• [Task to complete] Print every record exactly, with nothing added or left out.

Collected data:

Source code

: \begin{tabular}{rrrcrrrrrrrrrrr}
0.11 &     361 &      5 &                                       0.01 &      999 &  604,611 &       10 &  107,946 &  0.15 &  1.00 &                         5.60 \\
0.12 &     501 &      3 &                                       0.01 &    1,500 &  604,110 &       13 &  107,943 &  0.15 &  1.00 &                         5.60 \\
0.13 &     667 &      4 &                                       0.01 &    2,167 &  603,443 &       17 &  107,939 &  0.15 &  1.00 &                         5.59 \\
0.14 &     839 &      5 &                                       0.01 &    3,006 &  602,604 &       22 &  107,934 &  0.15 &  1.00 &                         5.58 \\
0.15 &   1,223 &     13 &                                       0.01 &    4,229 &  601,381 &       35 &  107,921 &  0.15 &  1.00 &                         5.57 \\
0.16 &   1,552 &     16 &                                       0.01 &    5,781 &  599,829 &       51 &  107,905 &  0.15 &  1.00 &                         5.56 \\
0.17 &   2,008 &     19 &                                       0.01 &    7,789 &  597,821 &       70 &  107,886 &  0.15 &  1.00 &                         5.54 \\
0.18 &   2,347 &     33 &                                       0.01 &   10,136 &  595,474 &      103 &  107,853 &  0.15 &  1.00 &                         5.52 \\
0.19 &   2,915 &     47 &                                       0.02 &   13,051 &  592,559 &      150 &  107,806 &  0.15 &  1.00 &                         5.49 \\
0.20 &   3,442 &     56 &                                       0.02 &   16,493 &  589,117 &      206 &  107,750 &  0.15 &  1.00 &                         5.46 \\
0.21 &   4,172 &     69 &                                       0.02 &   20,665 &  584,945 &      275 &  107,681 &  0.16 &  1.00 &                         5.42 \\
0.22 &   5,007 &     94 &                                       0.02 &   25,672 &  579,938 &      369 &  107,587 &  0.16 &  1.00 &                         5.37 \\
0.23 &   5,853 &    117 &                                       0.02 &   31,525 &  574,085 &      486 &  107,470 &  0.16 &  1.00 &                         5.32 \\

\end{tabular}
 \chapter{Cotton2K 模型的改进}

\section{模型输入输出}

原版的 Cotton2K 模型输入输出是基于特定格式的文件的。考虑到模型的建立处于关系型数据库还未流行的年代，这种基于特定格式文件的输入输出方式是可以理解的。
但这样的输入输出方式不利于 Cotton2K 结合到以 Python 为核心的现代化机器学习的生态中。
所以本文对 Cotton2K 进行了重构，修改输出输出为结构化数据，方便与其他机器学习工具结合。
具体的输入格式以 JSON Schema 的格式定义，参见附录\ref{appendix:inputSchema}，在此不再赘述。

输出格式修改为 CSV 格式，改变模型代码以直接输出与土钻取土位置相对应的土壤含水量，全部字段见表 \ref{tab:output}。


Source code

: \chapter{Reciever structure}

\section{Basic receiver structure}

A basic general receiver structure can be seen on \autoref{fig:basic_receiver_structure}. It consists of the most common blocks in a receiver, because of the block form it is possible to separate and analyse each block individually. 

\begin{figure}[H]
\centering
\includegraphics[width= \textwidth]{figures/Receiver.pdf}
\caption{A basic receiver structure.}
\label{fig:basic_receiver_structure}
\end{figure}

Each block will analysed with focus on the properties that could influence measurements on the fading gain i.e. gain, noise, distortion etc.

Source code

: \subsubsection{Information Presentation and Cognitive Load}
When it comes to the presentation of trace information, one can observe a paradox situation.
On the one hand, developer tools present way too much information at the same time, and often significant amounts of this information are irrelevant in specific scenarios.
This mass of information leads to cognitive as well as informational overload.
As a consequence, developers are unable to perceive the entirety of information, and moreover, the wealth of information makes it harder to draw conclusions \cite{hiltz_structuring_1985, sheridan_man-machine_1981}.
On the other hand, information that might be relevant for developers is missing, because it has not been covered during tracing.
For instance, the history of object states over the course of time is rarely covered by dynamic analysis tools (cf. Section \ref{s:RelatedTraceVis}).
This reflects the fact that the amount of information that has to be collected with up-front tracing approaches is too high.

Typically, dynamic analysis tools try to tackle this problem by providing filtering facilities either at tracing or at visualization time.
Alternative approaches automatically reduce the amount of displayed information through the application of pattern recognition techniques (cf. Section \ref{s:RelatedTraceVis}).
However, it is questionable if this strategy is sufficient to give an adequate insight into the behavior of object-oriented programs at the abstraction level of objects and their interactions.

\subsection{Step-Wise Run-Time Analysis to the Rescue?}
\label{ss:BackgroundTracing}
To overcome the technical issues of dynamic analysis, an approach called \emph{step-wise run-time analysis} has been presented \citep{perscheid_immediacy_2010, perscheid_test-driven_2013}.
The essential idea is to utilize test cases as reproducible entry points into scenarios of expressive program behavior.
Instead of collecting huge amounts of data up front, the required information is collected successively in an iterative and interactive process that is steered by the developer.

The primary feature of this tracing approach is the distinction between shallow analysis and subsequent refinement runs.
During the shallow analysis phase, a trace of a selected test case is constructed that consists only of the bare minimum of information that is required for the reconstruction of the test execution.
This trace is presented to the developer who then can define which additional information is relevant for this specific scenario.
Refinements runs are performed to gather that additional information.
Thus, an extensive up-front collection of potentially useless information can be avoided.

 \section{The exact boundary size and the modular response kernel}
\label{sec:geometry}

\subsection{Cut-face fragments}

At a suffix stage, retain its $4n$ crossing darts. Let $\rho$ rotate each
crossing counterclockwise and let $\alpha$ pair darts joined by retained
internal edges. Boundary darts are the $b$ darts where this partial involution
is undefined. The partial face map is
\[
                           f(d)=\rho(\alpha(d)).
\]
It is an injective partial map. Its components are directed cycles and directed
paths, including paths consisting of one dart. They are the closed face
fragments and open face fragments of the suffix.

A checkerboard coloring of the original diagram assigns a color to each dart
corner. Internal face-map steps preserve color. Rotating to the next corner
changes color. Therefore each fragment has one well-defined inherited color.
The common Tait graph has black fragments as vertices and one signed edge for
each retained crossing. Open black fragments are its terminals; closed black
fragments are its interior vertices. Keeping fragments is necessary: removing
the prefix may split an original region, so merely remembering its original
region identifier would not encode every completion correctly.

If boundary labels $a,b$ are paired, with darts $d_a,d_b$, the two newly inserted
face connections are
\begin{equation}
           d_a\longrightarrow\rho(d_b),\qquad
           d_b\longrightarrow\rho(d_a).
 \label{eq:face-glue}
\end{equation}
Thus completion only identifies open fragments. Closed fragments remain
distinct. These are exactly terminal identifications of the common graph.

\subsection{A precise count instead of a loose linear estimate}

• [Result below]
Source code

: \begin{tabular}{rrrcrrrrrrrrrrr}
0.11 &     361 &      5 &                                       0.01 &      999 &  604,611 &       10 &  107,946 &  0.15 &  1.00 &                         5.60 \\
0.12 &     501 &      3 &                                       0.01 &    1,500 &  604,110 &       13 &  107,943 &  0.15 &  1.00 &                         5.60 \\
0.13 &     667 &      4 &                                       0.01 &    2,167 &  603,443 &       17 &  107,939 &  0.15 &  1.00 &                         5.59 \\
0.14 &     839 &      5 &                                       0.01 &    3,006 &  602,604 &       22 &  107,934 &  0.15 &  1.00 &                         5.58 \\
0.15 &   1,223 &     13 &                                       0.01 &    4,229 &  601,381 &       35 &  107,921 &  0.15 &  1.00 &                         5.57 \\
0.16 &   1,552 &     16 &                                       0.01 &    5,781 &  599,829 &       51 &  107,905 &  0.15 &  1.00 &                         5.56 \\
0.17 &   2,008 &     19 &                                       0.01 &    7,789 &  597,821 &       70 &  107,886 &  0.15 &  1.00 &                         5.54 \\
0.18 &   2,347 &     33 &                                       0.01 &   10,136 &  595,474 &      103 &  107,853 &  0.15 &  1.00 &                         5.52 \\
0.19 &   2,915 &     47 &                                       0.02 &   13,051 &  592,559 &      150 &  107,806 &  0.15 &  1.00 &                         5.49 \\
0.20 &   3,442 &     56 &                                       0.02 &   16,493 &  589,117 &      206 &  107,750 &  0.15 &  1.00 &                         5.46 \\
0.21 &   4,172 &     69 &                                       0.02 &   20,665 &  584,945 &      275 &  107,681 &  0.16 &  1.00 &                         5.42 \\
0.22 &   5,007 &     94 &                                       0.02 &   25,672 &  579,938 &      369 &  107,587 &  0.16 &  1.00 &                         5.37 \\
0.23 &   5,853 &    117 &                                       0.02 &   31,525 &  574,085 &      486 &  107,470 &  0.16 &  1.00 &                         5.32 \\

\end{tabular}
 \chapter{Cotton2K 模型的改进}

\section{模型输入输出}

原版的 Cotton2K 模型输入输出是基于特定格式的文件的。考虑到模型的建立处于关系型数据库还未流行的年代，这种基于特定格式文件的输入输出方式是可以理解的。
但这样的输入输出方式不利于 Cotton2K 结合到以 Python 为核心的现代化机器学习的生态中。
所以本文对 Cotton2K 进行了重构，修改输出输出为结构化数据，方便与其他机器学习工具结合。
具体的输入格式以 JSON Schema 的格式定义，参见附录\ref{appendix:inputSchema}，在此不再赘述。

输出格式修改为 CSV 格式，改变模型代码以直接输出与土钻取土位置相对应的土壤含水量，全部字段见表 \ref{tab:output}。


Source code

: \chapter{Reciever structure}

\section{Basic receiver structure}

A basic general receiver structure can be seen on \autoref{fig:basic_receiver_structure}. It consists of the most common blocks in a receiver, because of the block form it is possible to separate and analyse each block individually. 

\begin{figure}[H]
\centering
\includegraphics[width= \textwidth]{figures/Receiver.pdf}
\caption{A basic receiver structure.}
\label{fig:basic_receiver_structure}
\end{figure}

Each block will analysed with focus on the properties that could influence measurements on the fading gain i.e. gain, noise, distortion etc.

Source code

: \subsubsection{Information Presentation and Cognitive Load}
When it comes to the presentation of trace information, one can observe a paradox situation.
On the one hand, developer tools present way too much information at the same time, and often significant amounts of this information are irrelevant in specific scenarios.
This mass of information leads to cognitive as well as informational overload.
As a consequence, developers are unable to perceive the entirety of information, and moreover, the wealth of information makes it harder to draw conclusions \cite{hiltz_structuring_1985, sheridan_man-machine_1981}.
On the other hand, information that might be relevant for developers is missing, because it has not been covered during tracing.
For instance, the history of object states over the course of time is rarely covered by dynamic analysis tools (cf. Section \ref{s:RelatedTraceVis}).
This reflects the fact that the amount of information that has to be collected with up-front tracing approaches is too high.

Typically, dynamic analysis tools try to tackle this problem by providing filtering facilities either at tracing or at visualization time.
Alternative approaches automatically reduce the amount of displayed information through the application of pattern recognition techniques (cf. Section \ref{s:RelatedTraceVis}).
However, it is questionable if this strategy is sufficient to give an adequate insight into the behavior of object-oriented programs at the abstraction level of objects and their interactions.

\subsection{Step-Wise Run-Time Analysis to the Rescue?}
\label{ss:BackgroundTracing}
To overcome the technical issues of dynamic analysis, an approach called \emph{step-wise run-time analysis} has been presented \citep{perscheid_immediacy_2010, perscheid_test-driven_2013}.
The essential idea is to utilize test cases as reproducible entry points into scenarios of expressive program behavior.
Instead of collecting huge amounts of data up front, the required information is collected successively in an iterative and interactive process that is steered by the developer.

The primary feature of this tracing approach is the distinction between shallow analysis and subsequent refinement runs.
During the shallow analysis phase, a trace of a selected test case is constructed that consists only of the bare minimum of information that is required for the reconstruction of the test execution.
This trace is presented to the developer who then can define which additional information is relevant for this specific scenario.
Refinements runs are performed to gather that additional information.
Thus, an extensive up-front collection of potentially useless information can be avoided.

 \section{The exact boundary size and the modular response kernel}
\label{sec:geometry}

\subsection{Cut-face fragments}

At a suffix stage, retain its $4n$ crossing darts. Let $\rho$ rotate each
crossing counterclockwise and let $\alpha$ pair darts joined by retained
internal edges. Boundary darts are the $b$ darts where this partial involution
is undefined. The partial face map is
\[
                           f(d)=\rho(\alpha(d)).
\]
It is an injective partial map. Its components are directed cycles and directed
paths, including paths consisting of one dart. They are the closed face
fragments and open face fragments of the suffix.

A checkerboard coloring of the original diagram assigns a color to each dart
corner. Internal face-map steps preserve color. Rotating to the next corner
changes color. Therefore each fragment has one well-defined inherited color.
The common Tait graph has black fragments as vertices and one signed edge for
each retained crossing. Open black fragments are its terminals; closed black
fragments are its interior vertices. Keeping fragments is necessary: removing
the prefix may split an original region, so merely remembering its original
region identifier would not encode every completion correctly.

If boundary labels $a,b$ are paired, with darts $d_a,d_b$, the two newly inserted
face connections are
\begin{equation}
           d_a\longrightarrow\rho(d_b),\qquad
           d_b\longrightarrow\rho(d_a).
 \label{eq:face-glue}
\end{equation}
Thus completion only identifies open fragments. Closed fragments remain
distinct. These are exactly terminal identifications of the common graph.

\subsection{A precise count instead of a loose linear estimate}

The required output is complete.